> Supplied records
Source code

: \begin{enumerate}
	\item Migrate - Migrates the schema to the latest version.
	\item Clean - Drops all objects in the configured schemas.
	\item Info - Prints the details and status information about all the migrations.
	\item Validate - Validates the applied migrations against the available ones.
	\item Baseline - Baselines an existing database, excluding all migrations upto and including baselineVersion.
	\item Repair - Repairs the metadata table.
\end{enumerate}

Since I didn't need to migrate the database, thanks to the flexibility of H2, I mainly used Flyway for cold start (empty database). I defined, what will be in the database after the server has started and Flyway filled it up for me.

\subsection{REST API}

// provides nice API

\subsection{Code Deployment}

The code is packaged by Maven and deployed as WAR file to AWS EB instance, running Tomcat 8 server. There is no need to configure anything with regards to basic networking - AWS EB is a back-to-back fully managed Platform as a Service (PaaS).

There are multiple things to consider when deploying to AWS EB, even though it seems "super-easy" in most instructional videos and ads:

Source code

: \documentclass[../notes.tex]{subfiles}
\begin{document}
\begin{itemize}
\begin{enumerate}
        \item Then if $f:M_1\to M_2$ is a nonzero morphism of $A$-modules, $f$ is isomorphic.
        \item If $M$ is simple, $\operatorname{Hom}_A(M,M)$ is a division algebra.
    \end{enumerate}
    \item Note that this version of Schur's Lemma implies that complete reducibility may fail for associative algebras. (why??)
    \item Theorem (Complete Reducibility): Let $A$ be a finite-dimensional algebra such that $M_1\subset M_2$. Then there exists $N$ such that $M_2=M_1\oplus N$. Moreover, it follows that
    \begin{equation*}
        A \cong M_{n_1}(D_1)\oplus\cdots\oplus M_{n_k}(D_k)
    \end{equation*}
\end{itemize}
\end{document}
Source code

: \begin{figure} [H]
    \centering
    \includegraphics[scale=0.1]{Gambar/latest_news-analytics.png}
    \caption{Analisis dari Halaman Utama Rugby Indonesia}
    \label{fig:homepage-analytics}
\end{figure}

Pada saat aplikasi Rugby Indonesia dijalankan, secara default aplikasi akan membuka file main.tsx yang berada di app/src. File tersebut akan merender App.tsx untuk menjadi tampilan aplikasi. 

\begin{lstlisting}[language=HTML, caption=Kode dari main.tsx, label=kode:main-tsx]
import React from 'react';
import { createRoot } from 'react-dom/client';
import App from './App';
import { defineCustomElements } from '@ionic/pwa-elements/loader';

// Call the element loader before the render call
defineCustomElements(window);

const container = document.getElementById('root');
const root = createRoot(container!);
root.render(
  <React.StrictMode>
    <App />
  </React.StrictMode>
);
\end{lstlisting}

> Problem details
Give back every record exactly.

> Your solution
Source code

: \begin{enumerate}
	\item Migrate - Migrates the schema to the latest version.
	\item Clean - Drops all objects in the configured schemas.
	\item Info - Prints the details and status information about all the migrations.
	\item Validate - Validates the applied migrations against the available ones.
	\item Baseline - Baselines an existing database, excluding all migrations upto and including baselineVersion.
	\item Repair - Repairs the metadata table.
\end{enumerate}

Since I didn't need to migrate the database, thanks to the flexibility of H2, I mainly used Flyway for cold start (empty database). I defined, what will be in the database after the server has started and Flyway filled it up for me.

\subsection{REST API}

// provides nice API

\subsection{Code Deployment}

The code is packaged by Maven and deployed as WAR file to AWS EB instance, running Tomcat 8 server. There is no need to configure anything with regards to basic networking - AWS EB is a back-to-back fully managed Platform as a Service (PaaS).

There are multiple things to consider when deploying to AWS EB, even though it seems "super-easy" in most instructional videos and ads:

Source code

: \documentclass[../notes.tex]{subfiles}
\begin{document}
\begin{itemize}
\begin{enumerate}
        \item Then if $f:M_1\to M_2$ is a nonzero morphism of $A$-modules, $f$ is isomorphic.
        \item If $M$ is simple, $\operatorname{Hom}_A(M,M)$ is a division algebra.
    \end{enumerate}
    \item Note that this version of Schur's Lemma implies that complete reducibility may fail for associative algebras. (why??)
    \item Theorem (Complete Reducibility): Let $A$ be a finite-dimensional algebra such that $M_1\subset M_2$. Then there exists $N$ such that $M_2=M_1\oplus N$. Moreover, it follows that
    \begin{equation*}
        A \cong M_{n_1}(D_1)\oplus\cdots\oplus M_{n_k}(D_k)
    \end{equation*}
\end{itemize}
\end{document}
Source code

: \begin{figure} [H]
    \centering
    \includegraphics[scale=0.1]{Gambar/latest_news-analytics.png}
    \caption{Analisis dari Halaman Utama Rugby Indonesia}
    \label{fig:homepage-analytics}
\end{figure}

Pada saat aplikasi Rugby Indonesia dijalankan, secara default aplikasi akan membuka file main.tsx yang berada di app/src. File tersebut akan merender App.tsx untuk menjadi tampilan aplikasi. 

\begin{lstlisting}[language=HTML, caption=Kode dari main.tsx, label=kode:main-tsx]
import React from 'react';
import { createRoot } from 'react-dom/client';
import App from './App';
import { defineCustomElements } from '@ionic/pwa-elements/loader';

// Call the element loader before the render call
defineCustomElements(window);

const container = document.getElementById('root');
const root = createRoot(container!);
root.render(
  <React.StrictMode>
    <App />
  </React.StrictMode>
);
\end{lstlisting}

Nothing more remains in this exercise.